GEO Histoire 20.01.2025 Boris Thiolay Traducido por: Jpic-jp.org

L’Europe n’a pas eu le monopole de la traite : entre le VIIe siècle et le début du XXe, les arabes et les ottomans ont mené des razzias en Afrique subsaharienne et en Europe afin d’alimenter en esclaves le monde musulman. L'histoire méconnue de millions d'esclaves à travers les siècles. Huit questions-réponses pour mesurer l’ampleur du phénomène

Dans quelle mesure la conquête arabo-musulmane s’appuie-t-elle sur l’esclavage ?

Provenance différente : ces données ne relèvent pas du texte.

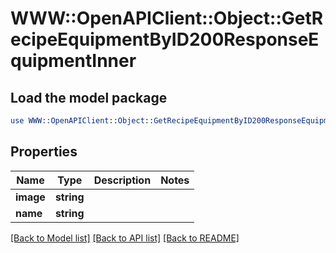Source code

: # WWW::OpenAPIClient::Object::GetRecipeEquipmentByID200ResponseEquipmentInner

## Load the model package
```perl
use WWW::OpenAPIClient::Object::GetRecipeEquipmentByID200ResponseEquipmentInner;
```

## Properties
Name | Type | Description | Notes
------------ | ------------- | ------------- | -------------
**image** | **string** |  | 
**name** | **string** |  | 

[[Back to Model list]](../README.md#documentation-for-models) [[Back to API list]](../README.md#documentation-for-api-endpoints) [[Back to README]](../README.md)


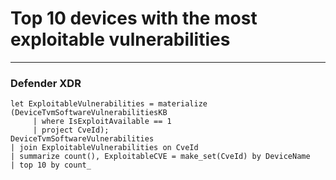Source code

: # Top 10 devices with the most exploitable vulnerabilities
----
### Defender XDR
```
let ExploitableVulnerabilities = materialize 
(DeviceTvmSoftwareVulnerabilitiesKB
     | where IsExploitAvailable == 1
     | project CveId);
DeviceTvmSoftwareVulnerabilities
| join ExploitableVulnerabilities on CveId
| summarize count(), ExploitableCVE = make_set(CveId) by DeviceName
| top 10 by count_

```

Peu après la mort du prophète Mohamed, en 632, les armées musulmanes entreprennent une conquête vers le nord, au-delà de la péninsule arabique. Leur progression est foudroyante. En 635, elles chassent l’armée byzantine de Syrie et de Palestine, prenant Damas, Homs et Jérusalem. Vers le nord-est, les conquérants arabes (quelques dizaines de milliers d’hommes) créent des villes de garnison, comme Koufa et Bassorah (dans l’Irak actuel), défont l’armée perse et provoquent l’effondrement de l’Empire sassanide en 637. À l’ouest, ils soumettent l’Égypte en 641, avant de poursuivre leur marche vers le Maghreb. « Dans ce contexte de guerre et d’expansion territoriale, les musulmans prennent en captivité, selon les usages de l’époque, des hommes, des femmes et des enfants pour les réduire en esclavage », explique l’historien M’hamed Oualdi, professeur à Sciences Po Paris et auteur de L’Esclavage dans les mondes musulmans (éd. Amsterdam, 2024). « Cette main-d’œuvre servile sera utilisée pour bâtir ou reconstruire des villes, ou pour servir les militaires musulmans et leurs familles ».

Le phénomène de traite prend corps en 652, quand le général Amr ibn al-Nasr, conquérant de l’Égypte, impose au roi chrétien de Nubie (Soudan actuel) de lui fournir 350 esclaves chaque année en échange de la paix. À peine plus d’un siècle après le début de la conquête, le califat abbasside de Bagdad (750-1258) occupe un territoire immense, depuis le sud de la France et l’Espagne, à l’ouest, jusqu’en Transoxiane (l’Ouzbékistan actuel) à l’est, ainsi que le Caucase et le bassin de la Volga, au nord. En parallèle, les populations païennes originaires des marges de l’empire (blanches au Caucase, noires en Afrique) sont de plus en plus largement asservies.

L’islam autorise-t-il l’asservissement ?

Comme le judaïsme ou le christianisme avant elle, la religion musulmane n’interdit pas l’esclavage. Cette pratique, considérée comme relevant de l’ordre divin des choses, est même légitimée dans plusieurs sourates du Coran, ainsi que dans les hadiths, c’est-à-dire le recueil – fixé par écrit au IXe siècle – des dits et gestes du prophète Mohamed (vers 570-632), qui possédait lui-même des esclaves.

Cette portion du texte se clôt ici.